Since the first Lasers were built in the 1960s, science-fiction television programs and motion pictures, such as Star Trek and Star Wars, portrayed Lasers or Laser-type weaponry in Outer Space. In the case of Star Trek, the weapons are called Phasers, as Star Trek creator Gene Roddenberry felt that Lasers would be superseded by more advanced weaponry by the 23rd century.

Are such Laser weaponry in use today? Will Laser weapons be used in Outer Space in the near future? While American, Chinese, and Russian militaries continue developing Lasers, for terrestrial as well as Outer Space defense-related applications, advanced communication networks using Lasers are being tested by NASA for use in Outer Space.

Of course, most people are aware that the United States started a major research program into a space-based, defense shield using Lasers in the 1980s, after U.S. President Ronald Reagan announced creation of the Strategic Defense Initiative (SDI) in a speech to the American people on 1983 March 23. Most Democrats opposed the project, led by U.S. Senator Ted Kennedy, who called the project “Star Wars.”

However many people are unaware that in response to SDI, the Union of Soviet Socialist Republics (name used for Russia for most of the 20th century) tried launching the first component of an experimental, orbital, unstaffed Laser battle-station on the evening of 1987 May 15. However, upon reaching orbit, the satellite containing this component started tumbling in orbit. Then, due to a software error, instead of going into a higher orbit, the engines fired with the satellite pointed in the wrong direction—down! The satellite soon re-entered the atmosphere, over-heated, broke-apart, and fell into the Pacific Ocean. The failure of such an expensive component convinced Kremlin leaders to cancel the rest of the project.

In 2014, the U.S. Navy deployed the world's first active Laser Weapons System (LaWS) on the USS Ponce amphibious transport ship in the Persian Gulf. The LaWS cost $40 million to develop, but costs only one dollar per shot! While the LaWS is primarily designed to attack aircraft and small boats, a second-generation system is being developed to target missiles.

The USS Ponce is scheduled to be decommissioned next year.
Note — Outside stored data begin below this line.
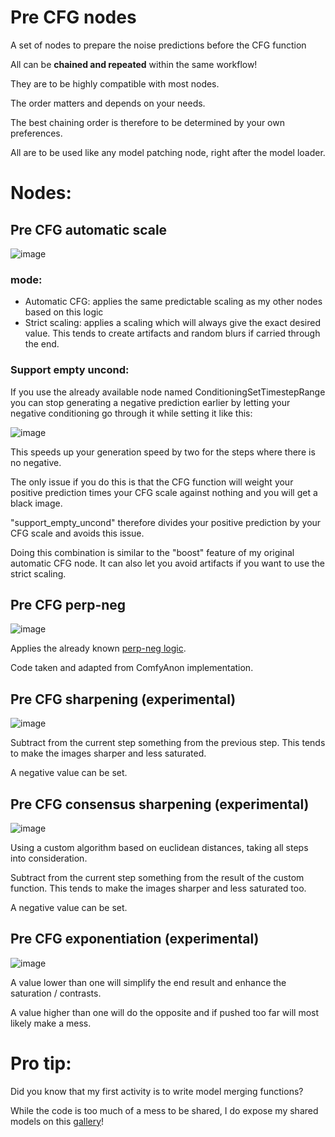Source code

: # Pre CFG nodes

A set of nodes to prepare the noise predictions before the CFG function

All can be **chained and repeated** within the same workflow!

They are to be highly compatible with most nodes.

The order matters and depends on your needs.

The best chaining order is therefore to be determined by your own preferences.

All are to be used like any model patching node, right after the model loader.

# Nodes:

## Pre CFG automatic scale

![image](https://github.com/Extraltodeus/pre_cfg_comfy_nodes_for_ComfyUI/assets/15731540/0437bf5e-1864-41ce-b929-654612b648a6)

### mode:
- Automatic CFG:  applies the same predictable scaling as my other nodes based on this logic
- Strict scaling: applies a scaling which will always give the exact desired value. This tends to create artifacts and random blurs if carried through the end.

### Support empty uncond:

If you use the already available node named ConditioningSetTimestepRange you can stop generating a negative prediction earlier by letting your negative conditioning go through it while setting it like this:

![image](https://github.com/Extraltodeus/pre_cfg_comfy_nodes_for_ComfyUI/assets/15731540/4bb39087-d02a-4dd9-821d-dc1f43870eb0)

This speeds up your generation speed by two for the steps where there is no negative.

The only issue if you do this is that the CFG function will weight your positive prediction times your CFG scale against nothing and you will get a black image.

"support_empty_uncond" therefore divides your positive prediction by your CFG scale and avoids this issue.

Doing this combination is similar to the "boost" feature of my original automatic CFG node. It can also let you avoid artifacts if you want to use the strict scaling.

## Pre CFG perp-neg

![image](https://github.com/Extraltodeus/pre_cfg_comfy_nodes_for_ComfyUI/assets/15731540/606b2ff3-fb81-4964-8e6d-cee97011a623)

Applies the already known [perp-neg logic](https://perp-neg.github.io/).

Code taken and adapted from ComfyAnon implementation.

## Pre CFG sharpening (experimental)

![image](https://github.com/Extraltodeus/pre_cfg_comfy_nodes_for_ComfyUI/assets/15731540/ffca8fae-34b0-44fa-bcd5-dc2ed2c625ca)

Subtract from the current step something from the previous step. This tends to make the images sharper and less saturated.

A negative value can be set.

## Pre CFG consensus sharpening (experimental)

![image](https://github.com/Extraltodeus/pre_cfg_comfy_nodes_for_ComfyUI/assets/15731540/af313fe0-f4d5-42dc-ac1c-07c1b84ef96c)

Using a custom algorithm based on euclidean distances, taking all steps into consideration.

Subtract from the current step something from the result of the custom function. This tends to make the images sharper and less saturated too.

A negative value can be set.

## Pre CFG exponentiation (experimental)

![image](https://github.com/Extraltodeus/pre_cfg_comfy_nodes_for_ComfyUI/assets/15731540/34367216-eccf-411e-8fab-c63ff0f24331)

A value lower than one will simplify the end result and enhance the saturation / contrasts.

A value higher than one will do the opposite and if pushed too far will most likely make a mess.

# Pro tip:

Did you know that my first activity is to write model merging functions?

While the code is too much of a mess to be shared, I do expose my shared models on this [gallery](https://github.com/Extraltodeus/shared_models_galleries)!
The future of this particular LaWS installation is unclear, as it is not scheduled to be moved to a new vessel.

Last week, the U.S. Air Force gave a $26.3 million contract to Lockheed Martin “for the design, development, and production of a high power fiber laser,” for use on a fighter jet aircraft by 2021.

In August, the U.S. Army's Advanced Test High Energy Asset (ATHENA, for the Greek Goddess of Wisdom) Laser weapon underwent successful testing at the White Sands Missile Range in New Mexico. And in June, the U.S. Army successfully tested a high-energy Laser weapon system on an AH-64 Apache attack helicopter.

In July, Russia announced plans to deploy powerful Laser weapons on its sixth-generation MiG-41 fighter jet aircraft, to destroy missiles. However, their Laser system is still in the concept stage and is not expected to be available until 2035.

Current American and Russian plans to deploy Lasers in Outer Space are unclear. However, reports this year indicate that China is developing first-strike Space-Lasers designed to destroy NATO satellites. These would be both ground-based Laser weapons, along with Laser weapons on a staffed, Chinese space-station (during the Cold War, the Soviet Union considered and rejected placing such weapons on a staffed Salyut Space Station). Some believe a five-ton chemical Laser could be operational by the Chinese military, possibly by 2023.

However, high-speed data communication is where Lasers are making a strong impact in Outer Space today. On Sunday morning (November 12), NASA and aerospace launch firm Orbital ATK launched new satellites which could greatly advance the speed of data networks in Space and on Earth, perhaps eventually including the Internet, using Lasers instead of radio links. It is expected that the new Laser links could create 200 megabits per second (Mbps) connections.

The two, NanoRacks CubeSats satellites are being sent to the International Space Station (ISS) during an ISS re-supply mission. The twin satellites will be deployed from the ISS using one (of two) of their NanoRacks CubeSats Deployers.

Orbital ATK's Antares rocket with the Cygnus CRS OA-8E spacecraft (titled the SS Gene Cernan for the last man to walk on the Moon, who died in January) had a flawless launch (despite a five-minute delay due to a couple boats wandering into the launch zone) from NASA's Wallops Island Flight Facility on the Eastern Shore of Virginia. The SS Gene Cernan will take two days to reach the ISS. It is the eighth mission (of ten Orbital ATK re-supply flights under the current contract with NASA) to re-supply the International Space Station. The launch had been expected on November 11, but was delayed when an aircraft inadvertently strayed into the launch zone.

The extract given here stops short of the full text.